• Plain-text document sources
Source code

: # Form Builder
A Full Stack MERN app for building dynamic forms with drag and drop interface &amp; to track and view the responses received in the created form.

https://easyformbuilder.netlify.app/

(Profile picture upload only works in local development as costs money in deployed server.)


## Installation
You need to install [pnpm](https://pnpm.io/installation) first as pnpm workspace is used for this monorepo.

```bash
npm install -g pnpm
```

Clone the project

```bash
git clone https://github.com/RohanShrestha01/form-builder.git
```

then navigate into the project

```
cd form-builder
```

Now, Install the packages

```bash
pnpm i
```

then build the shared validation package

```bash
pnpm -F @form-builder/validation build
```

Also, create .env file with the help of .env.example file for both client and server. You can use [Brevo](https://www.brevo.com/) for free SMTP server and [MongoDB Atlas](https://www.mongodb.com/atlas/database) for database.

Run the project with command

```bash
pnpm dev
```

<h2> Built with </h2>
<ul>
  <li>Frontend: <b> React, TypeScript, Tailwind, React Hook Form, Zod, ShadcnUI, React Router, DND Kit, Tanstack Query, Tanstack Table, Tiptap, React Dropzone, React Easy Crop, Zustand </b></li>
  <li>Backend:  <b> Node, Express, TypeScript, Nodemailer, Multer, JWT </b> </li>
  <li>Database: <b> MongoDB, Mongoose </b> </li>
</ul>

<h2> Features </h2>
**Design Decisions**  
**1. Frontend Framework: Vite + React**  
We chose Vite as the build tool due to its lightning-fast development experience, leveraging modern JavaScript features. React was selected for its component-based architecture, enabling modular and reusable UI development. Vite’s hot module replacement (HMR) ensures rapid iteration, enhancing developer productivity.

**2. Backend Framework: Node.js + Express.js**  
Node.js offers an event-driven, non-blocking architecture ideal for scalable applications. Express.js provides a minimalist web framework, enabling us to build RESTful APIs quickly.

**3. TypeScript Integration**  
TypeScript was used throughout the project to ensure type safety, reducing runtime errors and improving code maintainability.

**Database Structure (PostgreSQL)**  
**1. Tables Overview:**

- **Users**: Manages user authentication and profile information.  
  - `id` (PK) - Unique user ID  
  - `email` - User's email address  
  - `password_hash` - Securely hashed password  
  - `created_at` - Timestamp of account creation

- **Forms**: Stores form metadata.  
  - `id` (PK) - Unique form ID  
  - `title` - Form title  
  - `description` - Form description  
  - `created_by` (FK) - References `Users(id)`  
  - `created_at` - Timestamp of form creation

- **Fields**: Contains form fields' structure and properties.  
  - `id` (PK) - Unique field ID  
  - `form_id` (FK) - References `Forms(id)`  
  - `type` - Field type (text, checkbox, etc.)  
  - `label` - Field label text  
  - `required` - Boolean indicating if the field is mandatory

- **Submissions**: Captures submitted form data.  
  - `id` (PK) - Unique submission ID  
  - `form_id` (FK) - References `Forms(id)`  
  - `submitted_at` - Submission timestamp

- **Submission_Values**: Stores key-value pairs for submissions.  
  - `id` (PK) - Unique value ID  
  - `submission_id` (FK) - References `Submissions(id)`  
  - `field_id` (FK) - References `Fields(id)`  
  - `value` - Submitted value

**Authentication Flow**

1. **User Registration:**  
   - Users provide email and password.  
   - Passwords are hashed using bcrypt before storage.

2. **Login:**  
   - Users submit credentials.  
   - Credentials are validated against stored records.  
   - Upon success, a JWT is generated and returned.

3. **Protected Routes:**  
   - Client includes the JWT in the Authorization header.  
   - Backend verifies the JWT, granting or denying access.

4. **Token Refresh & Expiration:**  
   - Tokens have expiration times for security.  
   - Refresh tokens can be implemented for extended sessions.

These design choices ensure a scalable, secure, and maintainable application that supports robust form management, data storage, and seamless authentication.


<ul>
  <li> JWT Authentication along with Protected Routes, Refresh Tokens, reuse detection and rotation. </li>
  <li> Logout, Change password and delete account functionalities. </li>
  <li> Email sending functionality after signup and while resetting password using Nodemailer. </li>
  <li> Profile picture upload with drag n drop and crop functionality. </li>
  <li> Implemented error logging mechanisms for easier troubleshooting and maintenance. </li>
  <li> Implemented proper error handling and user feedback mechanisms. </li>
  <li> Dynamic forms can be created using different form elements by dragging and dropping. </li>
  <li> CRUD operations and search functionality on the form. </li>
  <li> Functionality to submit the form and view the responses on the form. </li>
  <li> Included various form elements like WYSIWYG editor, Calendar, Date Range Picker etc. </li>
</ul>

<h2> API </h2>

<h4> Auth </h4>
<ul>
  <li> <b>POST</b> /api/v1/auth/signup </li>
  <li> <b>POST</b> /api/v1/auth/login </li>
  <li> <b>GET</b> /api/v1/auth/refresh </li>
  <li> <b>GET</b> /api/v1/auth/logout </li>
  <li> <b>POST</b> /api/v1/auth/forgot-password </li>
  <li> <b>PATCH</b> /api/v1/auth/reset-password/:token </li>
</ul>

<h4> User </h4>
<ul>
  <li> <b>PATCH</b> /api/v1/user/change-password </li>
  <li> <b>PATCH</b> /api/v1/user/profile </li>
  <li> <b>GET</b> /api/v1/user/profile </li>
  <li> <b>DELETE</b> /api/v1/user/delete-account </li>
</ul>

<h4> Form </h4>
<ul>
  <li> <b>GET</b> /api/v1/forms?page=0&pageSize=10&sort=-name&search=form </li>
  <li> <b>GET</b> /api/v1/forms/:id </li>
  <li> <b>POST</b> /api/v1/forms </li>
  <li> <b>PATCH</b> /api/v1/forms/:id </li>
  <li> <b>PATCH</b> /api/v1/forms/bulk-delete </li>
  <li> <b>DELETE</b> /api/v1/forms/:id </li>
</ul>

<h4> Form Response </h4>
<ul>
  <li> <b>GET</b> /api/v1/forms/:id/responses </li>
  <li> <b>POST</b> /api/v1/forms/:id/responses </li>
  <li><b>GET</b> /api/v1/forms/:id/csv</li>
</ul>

• TASK TO CARRY OUT
In the records above, locate every line with the string "TypeScript" and copy it.

• RESULT OF THE EXERCISE
  <li>Frontend: <b> React, TypeScript, Tailwind, React Hook Form, Zod, ShadcnUI, React Router, DND Kit, Tanstack Query, Tanstack Table, Tiptap, React Dropzone, React Easy Crop, Zustand </b></li>
  <li>Backend:  <b> Node, Express, TypeScript, Nodemailer, Multer, JWT </b> </li>
**3. TypeScript Integration**  
TypeScript was used throughout the project to ensure type safety, reducing runtime errors and improving code maintainability.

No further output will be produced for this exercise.